In a footnote to this period of giant squid biology, Ellis references a letter to the editor (summary reprinted in New Scientist) of the Smithsonian magazine, from the Calamari Legal Institute expressing shock at the “cataclysmic calamari ingestion of 547500000” giant squid per annum assuming that half of all sperm whales eat 3-4 giant squid a day. The fictional Institute further calculating that this would mean that sperm whales eat 80% of the volume of the Moon in giant squid (got there) a week assuming an average volume of 11 cubic metres per giant squid.

Unfortunately for the Calamari Legal Institute, the tongue in cheek parley was flawed as, sometimes happens to the best of us, they’d mixed up 5 billion cubic feet and 5 billion cubic miles when estimating the volume of the Moon.

The spoilsport who pointed this error out, Gary D.Garrett, noting “Insatiable sperm whales could not consume a
calamari Moon, therefore, in billions of years”.

20 years on from this science funny business, we’re still not much the wiser when it comes to sperm whale or giant squid population estimates. According to the IUCN Redlist page for Sperm Whales today’s sperm whale population is modelled between 400,000 and 600,000 individuals. With the deeply flawed model above, this gives us an estimated 2,000,000 giant squid eaten a day, or 22 million cubic metres of giant squid. Coincidentally this is the exact same amount of squid a day eaten by sperm whales, as the water consumption in Metropolitan Athens per year in 1940 or if you prefer, the same as the volume of water held in the Lister dam in Germany, one of the dams targeted by British Royal Air Force Operation Chastise in 1943. I’m sure there are other meaningful comparisons to be made.

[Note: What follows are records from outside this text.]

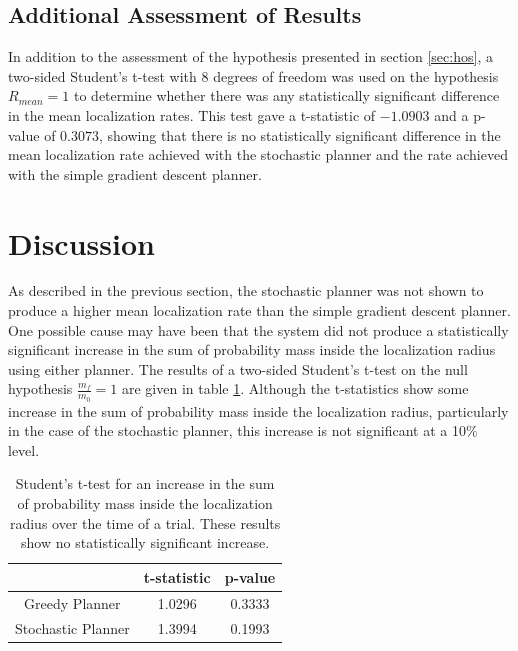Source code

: \documentclass[submit, 12pt]{aiaa-pretty-modified}
\begin{document}
\subsection{Additional Assessment of Results}
\label{sec:additional}
In addition to the assessment of the hypothesis presented in section \ref{sec:hos}, a two-sided Student's
t-test with 8 degrees of freedom was used on the hypothesis $R_{mean}
= 1$ to determine whether there was any statistically significant
difference in the mean localization rates.  This test gave
a t-statistic of $-1.0903$ and a p-value of $0.3073$, showing that
there is no statistically significant difference in the mean localization
rate achieved with the stochastic planner and the rate achieved with
the simple gradient descent planner.

\section{Discussion}
As described in the previous section, the stochastic planner was not
shown to produce a higher mean localization
rate than the simple gradient descent planner.  One possible cause may
have been
that the system did not produce a statistically significant increase
in the sum of probability mass inside the localization radius using
either planner.  The results of a two-sided Student's t-test on the
null hypothesis $\frac{m_f}{m_0} = 1$ are given in table
\ref{tab:nofind}.  Although the t-statistics show some increase in the
sum of probability mass inside the localization radius,
particularly in the case of the stochastic planner, this increase is
not significant at a 10\% level.

\begin{table}[htb]
\begin{center}
\begin{tabular}{|c||c|c|}
\hline
& t-statistic & p-value \\
\hline \hline
Greedy Planner & 1.0296 & 0.3333\\
\hline
Stochastic Planner& 1.3994 &0.1993\\
\hline
\end{tabular}
\caption[Student's t-test on probability mass increase inside
localization radius.]{Student's t-test for an increase in the sum of probability
  mass inside the localization radius over the time of a trial.
  These results show no statistically significant increase. \label{tab:nofind} }
\end{center}
\end{table}
\end{document}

Based on the above calculations give or take a few, 1997090909x1018 giant squid make up the same volume as the Moon which would take today’s sperm whales roughly 3.6 billion years to eat assuming all sperm whales eat at least 3 individuals a day.

So now you know how long it would take today’s sperm whales to eat a calamari Moon and in answer to the original question above, the moon is much, much larger than all the giant squid that have ever lived put together in a tentacly ball in space.

References

Clarke, M.R. 1977. Beaks, Nets and Numbers. Symposia of the Zoological Society of London. 38:89-126.

Ellis, R. 1998. The Search for the Giant Squid. Penguin Books Ltd.